## The task
From the data below, restate every line word for word.

## Collected data entries
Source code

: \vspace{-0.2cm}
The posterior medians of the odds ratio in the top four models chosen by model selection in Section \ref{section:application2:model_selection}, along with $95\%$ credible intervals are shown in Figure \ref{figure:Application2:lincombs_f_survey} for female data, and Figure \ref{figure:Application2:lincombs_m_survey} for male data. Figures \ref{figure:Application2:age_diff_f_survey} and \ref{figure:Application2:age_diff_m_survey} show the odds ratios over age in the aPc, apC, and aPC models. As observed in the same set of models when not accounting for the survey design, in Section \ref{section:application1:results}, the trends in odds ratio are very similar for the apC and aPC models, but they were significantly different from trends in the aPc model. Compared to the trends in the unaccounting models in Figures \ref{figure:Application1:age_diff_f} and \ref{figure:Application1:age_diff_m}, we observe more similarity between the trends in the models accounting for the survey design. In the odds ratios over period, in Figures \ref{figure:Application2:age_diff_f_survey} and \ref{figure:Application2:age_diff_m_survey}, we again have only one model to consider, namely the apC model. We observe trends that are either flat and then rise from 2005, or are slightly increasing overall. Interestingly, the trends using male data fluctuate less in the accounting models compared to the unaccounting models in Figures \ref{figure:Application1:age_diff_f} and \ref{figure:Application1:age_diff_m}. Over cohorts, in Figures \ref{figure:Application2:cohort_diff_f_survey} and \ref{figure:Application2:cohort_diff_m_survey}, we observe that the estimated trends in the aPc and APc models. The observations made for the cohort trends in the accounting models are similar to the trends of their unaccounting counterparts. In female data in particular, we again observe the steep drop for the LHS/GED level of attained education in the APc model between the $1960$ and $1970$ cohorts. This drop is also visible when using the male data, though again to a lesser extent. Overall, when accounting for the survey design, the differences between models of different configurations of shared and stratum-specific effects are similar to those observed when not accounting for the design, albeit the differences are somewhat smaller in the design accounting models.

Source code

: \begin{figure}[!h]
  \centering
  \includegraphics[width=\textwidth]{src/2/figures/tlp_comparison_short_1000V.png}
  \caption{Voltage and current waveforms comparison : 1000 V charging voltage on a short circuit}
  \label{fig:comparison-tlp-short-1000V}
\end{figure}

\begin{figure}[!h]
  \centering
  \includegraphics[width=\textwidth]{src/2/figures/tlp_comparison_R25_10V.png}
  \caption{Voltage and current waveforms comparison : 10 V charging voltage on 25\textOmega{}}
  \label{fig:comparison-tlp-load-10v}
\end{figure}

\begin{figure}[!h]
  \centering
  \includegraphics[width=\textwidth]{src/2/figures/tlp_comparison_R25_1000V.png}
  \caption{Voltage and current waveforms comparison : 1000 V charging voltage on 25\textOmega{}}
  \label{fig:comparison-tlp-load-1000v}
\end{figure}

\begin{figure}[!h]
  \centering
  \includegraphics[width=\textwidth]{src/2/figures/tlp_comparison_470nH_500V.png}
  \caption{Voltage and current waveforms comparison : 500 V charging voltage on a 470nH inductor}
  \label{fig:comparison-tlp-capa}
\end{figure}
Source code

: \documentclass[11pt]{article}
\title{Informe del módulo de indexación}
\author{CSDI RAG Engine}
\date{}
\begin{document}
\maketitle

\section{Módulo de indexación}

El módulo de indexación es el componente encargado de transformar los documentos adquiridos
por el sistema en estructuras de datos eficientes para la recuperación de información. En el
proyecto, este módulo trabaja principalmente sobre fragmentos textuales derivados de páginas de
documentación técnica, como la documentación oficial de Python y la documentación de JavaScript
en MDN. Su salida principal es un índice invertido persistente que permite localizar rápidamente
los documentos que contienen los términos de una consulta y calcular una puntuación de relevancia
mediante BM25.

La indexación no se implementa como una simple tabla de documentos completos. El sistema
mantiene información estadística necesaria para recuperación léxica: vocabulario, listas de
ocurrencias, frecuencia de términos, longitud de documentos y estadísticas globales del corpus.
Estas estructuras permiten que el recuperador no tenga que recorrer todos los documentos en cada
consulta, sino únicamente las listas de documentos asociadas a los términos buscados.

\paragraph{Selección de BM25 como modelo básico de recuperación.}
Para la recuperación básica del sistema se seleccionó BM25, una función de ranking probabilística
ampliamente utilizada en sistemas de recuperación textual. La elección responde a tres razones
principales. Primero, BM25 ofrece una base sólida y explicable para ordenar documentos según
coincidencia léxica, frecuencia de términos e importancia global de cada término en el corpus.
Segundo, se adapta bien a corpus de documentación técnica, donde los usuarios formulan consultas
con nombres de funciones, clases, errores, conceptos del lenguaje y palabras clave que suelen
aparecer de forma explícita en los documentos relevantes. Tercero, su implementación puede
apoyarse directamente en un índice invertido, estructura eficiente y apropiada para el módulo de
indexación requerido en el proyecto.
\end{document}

## Your response
Source code

: \vspace{-0.2cm}
The posterior medians of the odds ratio in the top four models chosen by model selection in Section \ref{section:application2:model_selection}, along with $95\%$ credible intervals are shown in Figure \ref{figure:Application2:lincombs_f_survey} for female data, and Figure \ref{figure:Application2:lincombs_m_survey} for male data. Figures \ref{figure:Application2:age_diff_f_survey} and \ref{figure:Application2:age_diff_m_survey} show the odds ratios over age in the aPc, apC, and aPC models. As observed in the same set of models when not accounting for the survey design, in Section \ref{section:application1:results}, the trends in odds ratio are very similar for the apC and aPC models, but they were significantly different from trends in the aPc model. Compared to the trends in the unaccounting models in Figures \ref{figure:Application1:age_diff_f} and \ref{figure:Application1:age_diff_m}, we observe more similarity between the trends in the models accounting for the survey design. In the odds ratios over period, in Figures \ref{figure:Application2:age_diff_f_survey} and \ref{figure:Application2:age_diff_m_survey}, we again have only one model to consider, namely the apC model. We observe trends that are either flat and then rise from 2005, or are slightly increasing overall. Interestingly, the trends using male data fluctuate less in the accounting models compared to the unaccounting models in Figures \ref{figure:Application1:age_diff_f} and \ref{figure:Application1:age_diff_m}. Over cohorts, in Figures \ref{figure:Application2:cohort_diff_f_survey} and \ref{figure:Application2:cohort_diff_m_survey}, we observe that the estimated trends in the aPc and APc models. The observations made for the cohort trends in the accounting models are similar to the trends of their unaccounting counterparts. In female data in particular, we again observe the steep drop for the LHS/GED level of attained education in the APc model between the $1960$ and $1970$ cohorts. This drop is also visible when using the male data, though again to a lesser extent. Overall, when accounting for the survey design, the differences between models of different configurations of shared and stratum-specific effects are similar to those observed when not accounting for the design, albeit the differences are somewhat smaller in the design accounting models.

Source code

: \begin{figure}[!h]
  \centering
  \includegraphics[width=\textwidth]{src/2/figures/tlp_comparison_short_1000V.png}
  \caption{Voltage and current waveforms comparison : 1000 V charging voltage on a short circuit}
  \label{fig:comparison-tlp-short-1000V}
\end{figure}

\begin{figure}[!h]
  \centering
  \includegraphics[width=\textwidth]{src/2/figures/tlp_comparison_R25_10V.png}
  \caption{Voltage and current waveforms comparison : 10 V charging voltage on 25\textOmega{}}
  \label{fig:comparison-tlp-load-10v}
\end{figure}

\begin{figure}[!h]
  \centering
  \includegraphics[width=\textwidth]{src/2/figures/tlp_comparison_R25_1000V.png}
  \caption{Voltage and current waveforms comparison : 1000 V charging voltage on 25\textOmega{}}
  \label{fig:comparison-tlp-load-1000v}
\end{figure}

\begin{figure}[!h]
  \centering
  \includegraphics[width=\textwidth]{src/2/figures/tlp_comparison_470nH_500V.png}
  \caption{Voltage and current waveforms comparison : 500 V charging voltage on a 470nH inductor}
  \label{fig:comparison-tlp-capa}
\end{figure}
Source code

: \documentclass[11pt]{article}
\title{Informe del módulo de indexación}
\author{CSDI RAG Engine}
\date{}
\begin{document}
\maketitle

\section{Módulo de indexación}

El módulo de indexación es el componente encargado de transformar los documentos adquiridos
por el sistema en estructuras de datos eficientes para la recuperación de información. En el
proyecto, este módulo trabaja principalmente sobre fragmentos textuales derivados de páginas de
documentación técnica, como la documentación oficial de Python y la documentación de JavaScript
en MDN. Su salida principal es un índice invertido persistente que permite localizar rápidamente
los documentos que contienen los términos de una consulta y calcular una puntuación de relevancia
mediante BM25.

La indexación no se implementa como una simple tabla de documentos completos. El sistema
mantiene información estadística necesaria para recuperación léxica: vocabulario, listas de
ocurrencias, frecuencia de términos, longitud de documentos y estadísticas globales del corpus.
Estas estructuras permiten que el recuperador no tenga que recorrer todos los documentos en cada
consulta, sino únicamente las listas de documentos asociadas a los términos buscados.

\paragraph{Selección de BM25 como modelo básico de recuperación.}
Para la recuperación básica del sistema se seleccionó BM25, una función de ranking probabilística
ampliamente utilizada en sistemas de recuperación textual. La elección responde a tres razones
principales. Primero, BM25 ofrece una base sólida y explicable para ordenar documentos según
coincidencia léxica, frecuencia de términos e importancia global de cada término en el corpus.
Segundo, se adapta bien a corpus de documentación técnica, donde los usuarios formulan consultas
con nombres de funciones, clases, errores, conceptos del lenguaje y palabras clave que suelen
aparecer de forma explícita en los documentos relevantes. Tercero, su implementación puede
apoyarse directamente en un índice invertido, estructura eficiente y apropiada para el módulo de
indexación requerido en el proyecto.
\end{document}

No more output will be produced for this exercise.